虫たちに付けられた様々な名前。
普段は、あまり気にとめることもありませんね。
でも、野外での探検がヒマになったこんな季節は、昆虫たちの名前をゆっくり眺めてみることにしましょう。そこには瑞々しい感覚が煌いていたり、絶妙な「見立て」が潜んでいたり、とても豊かな世界が広がっています。
「虫の名」は、私たちの文化を映す鏡とも言えるものなのです。
今回は、可憐な蝶たちに、いったいどんな名づけがされているのか、日本名(和名)と英語名(英名)をくらべながら楽しんでみましょう。
まずは、和名クジャクチョウ。孔雀の羽の模様からの発想ですね。
そして、英名は、The Peacock。東西の思いがピッタリとシンクロしました。
こちらの英名は、The Comma。後翅の裏面中央にあるヒゲのような白紋に注目した文字見立てです。

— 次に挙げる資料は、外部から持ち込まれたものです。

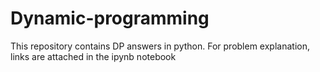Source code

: # Dynamic-programming

This repository contains DP answers in python. For problem explanation, links are attached in the ipynb notebook
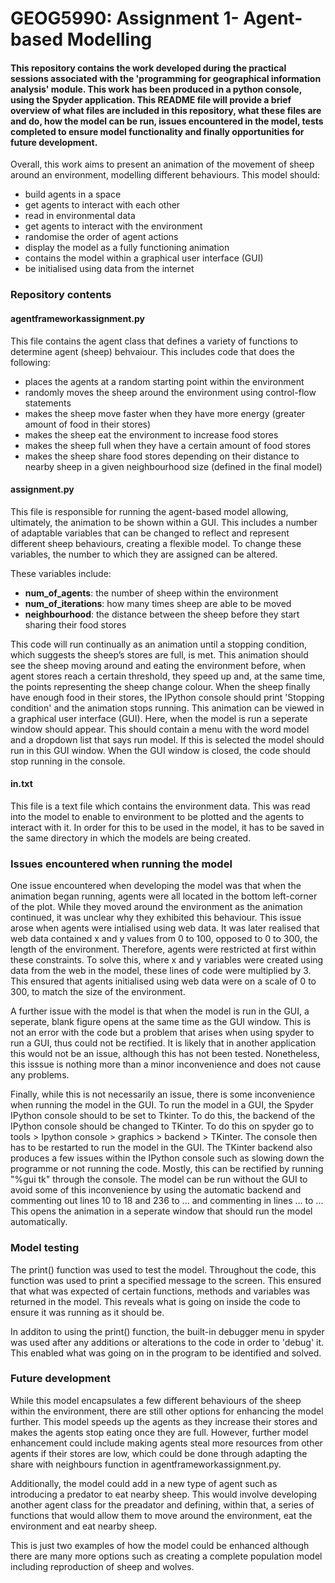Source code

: # GEOG5990: Assignment 1- Agent-based Modelling

#### This repository contains the work developed during the practical sessions associated with the 'programming for geographical information analysis' module. This work has been produced in a python console, using the Spyder application. This README file will provide a brief overview of what files are included in this repository, what these files are and do, how the model can be run, issues encountered in the model, tests completed to ensure model functionality and finally opportunities for future development. 

Overall, this work aims to present an animation of the movement of sheep around an environment, modelling different behaviours. This model should:

* build agents in a space
* get agents to interact with each other
* read in environmental data
* get agents to interact with the environment
* randomise the order of agent actions
* display the model as a fully functioning animation
* contains the model within a graphical user interface (GUI)
* be initialised using data from the internet

### Repository contents

#### agentframeworkassignment.py

This file contains the agent class that defines a variety of functions to determine agent (sheep) behvaiour.
This includes code that does the following:

* places the agents at a random starting point within the environment
* randomly moves the sheep around the environment using control-flow statements
* makes the sheep move faster when they have more energy (greater amount of food in their stores)
* makes the sheep eat the environment to increase food stores
* makes the sheep full when they have a certain amount of food stores
* makes the sheep share food stores depending on their distance to nearby sheep in a given neighbourhood size (defined in the final model)

#### assignment.py

This file is responsible for running the agent-based model allowing, ultimately, the animation to be shown within a GUI. This includes a number of adaptable variables that can be changed to reflect and represent different sheep behaviours, creating a flexible model. To change these variables, the number to which they are assigned can be altered.

These variables include:

* **num_of_agents**: the number of sheep within the environment
* **num_of_iterations**: how many times sheep are able to be moved
* **neighbourhood**: the distance between the sheep before they start sharing their food stores

This code will run continually as an animation until a stopping condition, which suggests the sheep’s stores are full, is met. This animation should see the sheep moving around and eating the environment before, when agent stores reach a certain threshold, they speed up and, at the same time, the points representing the sheep change colour. When the sheep finally have enough food in their stores, the IPython console should print 'Stopping condition' and the animation stops running. This animation can be viewed in a graphical user interface (GUI). Here, when the model is run a seperate window should appear. This should contain a menu with the word model and a dropdown list that says run model. If this is selected the model should run in this GUI window. When the GUI window is closed, the code should stop running in the console.

#### in.txt

This file is a text file which contains the environment data. This was read into the model to enable to environment to be plotted and the agents to interact with it. In order for this to be used in the model, it has to be saved in the same directory in which the models are being created.

### Issues encountered when running the model

One issue encountered when developing the model was that when the animation began running, agents were all located in the bottom left-corner of the plot. While they moved around the environment as the animation continued, it was unclear why they exhibited this behaviour. This issue arose when agents were intialised using web data. It was later realised that web data contained x and y values from 0 to 100, opposed to 0 to 300, the length of the environment. Therefore, agents were restricted at first within these constraints. To solve this, where x and y variables were created using data from the web in the model, these lines of code were multiplied by 3. This ensured that agents initialised using web data were on a scale of 0 to 300, to match the size of the environment.

A further issue with the model is that when the model is run in the GUI, a seperate, blank figure opens at the same time as the GUI window. This is not an error with the code but a problem that arises when using spyder to run a GUI, thus could not be rectified. It is likely that in another application this would not be an issue, although this has not been tested. Nonetheless, this isssue is nothing more than a minor inconvenience and does not cause any problems.

Finally, while this is not necessarily an issue, there is some inconvenience when running the model in the GUI. To run the model in a GUI, the Spyder IPython console should to be set to Tkinter. To do this, the backend of the IPython console should be changed to TKinter. To do this on spyder go to tools > Ipython console > graphics > backend > TKinter. The console then has to be restarted to run the model in the GUI. The TKinter backend also produces a few issues within the IPython console such as slowing down the programme or not running the code. Mostly, this can be rectified by running "%gui tk" through the console. The model can be run without the GUI to avoid some of this inconvenience by using the automatic backend and commenting out lines 10 to 18 and 236 to ... and commenting in lines ... to ... This opens the animation in a seperate window that should run the model automatically.

### Model testing

The print() function was used to test the model. Throughout the code, this function was used to print a specified message to the screen. This ensured that what was expected of certain functions, methods and variables was returned in the model. This reveals what is going on inside the code to ensure it was running as it should be. 

In additon to using the print() function, the built-in debugger menu in spyder was used after any additions or alterations to the code in order to 'debug' it. This enabled what was going on in the program to be identified and solved.

### Future development

While this model encapsulates a few different behaviours of the sheep within the environment, there are still other options for enhancing the model further. 
This model speeds up the agents as they increase their stores and makes the agents stop eating once they are full. However, further model enhancement could include making agents steal more resources from other agents if their stores are low, which could be done through adapting the share with neighbours function in agentframeworkassignment.py.

Additionally, the model could add in a new type of agent such as introducing a predator to eat nearby sheep. This would involve developing another agent class for the preadator and defining, within that, a series of functions that would allow them to move around the environment, eat the environment and eat nearby sheep. 

This is just two examples of how the model could be enhanced although there are many more options such as creating a complete population model including reproduction of sheep and wolves.

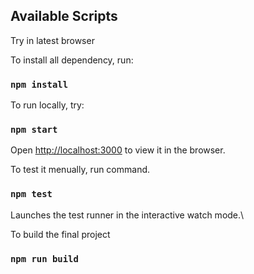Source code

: ## Available Scripts

Try in latest browser

To install all dependency, run:

### `npm install`

To run locally, try:

### `npm start`

Open [http://localhost:3000](http://localhost:3000) to view it in the browser.

To test it menually, run command.

### `npm test`

Launches the test runner in the interactive watch mode.\

To build the final project

### `npm run build`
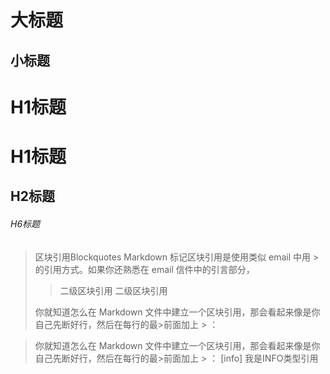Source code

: 大标题
====

小标题
--

# H1标题
# H1标题 #
## H2标题
###### H6标题

>区块引用Blockquotes
>Markdown 标记区块引用是使用类似 email 中用 > 的引用方式。如果你还熟悉在 email 信件中的引言部分，
>
>>二级区块引用
>>二级区块引用
>
>你就知道怎么在 Markdown 文件中建立一个区块引用，那会看起来像是你自己先断好行，然后在每行的最>前面加上 > ：

>你就知道怎么在 Markdown 文件中建立一个区块引用，那会看起来像是你自己先断好行，然后在每行的最>前面加上 > ：
>[info] 我是INFO类型引用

和名は、シータテハといいます。同じく文字見立てですが、アルファベットの「C」を和名に起用するという思い切った命名です(写っているのは右後翅ですが、左後翅だと文句なく「C」の形)。
セセリチョウのセセリは、動詞の「せせる(=小刻みな動作をせわしなく繰り返す)」が語源のようです。確かに、花で吸蜜する様子はそんな感じですね。
英名ではSkipperといいますが、これは、スキップするかのような軽快で素早い飛び方からきているのでしょう。
写真の種類は、和名がギンイチモンジセセリで、英名はThe Silver-lined Skipper。種名レベルの注目点は一致しています。
同じくセセリチョウの仲間の和名アオバセセリです。青緑色の色彩を「青葉」にたとえました。
英名はいくつかあるようですが、そのうちの一つがThe Green Velvet Skipper。アップの写真を見ると、なるほど、ベルベットというのは、質感をうまく表していますね。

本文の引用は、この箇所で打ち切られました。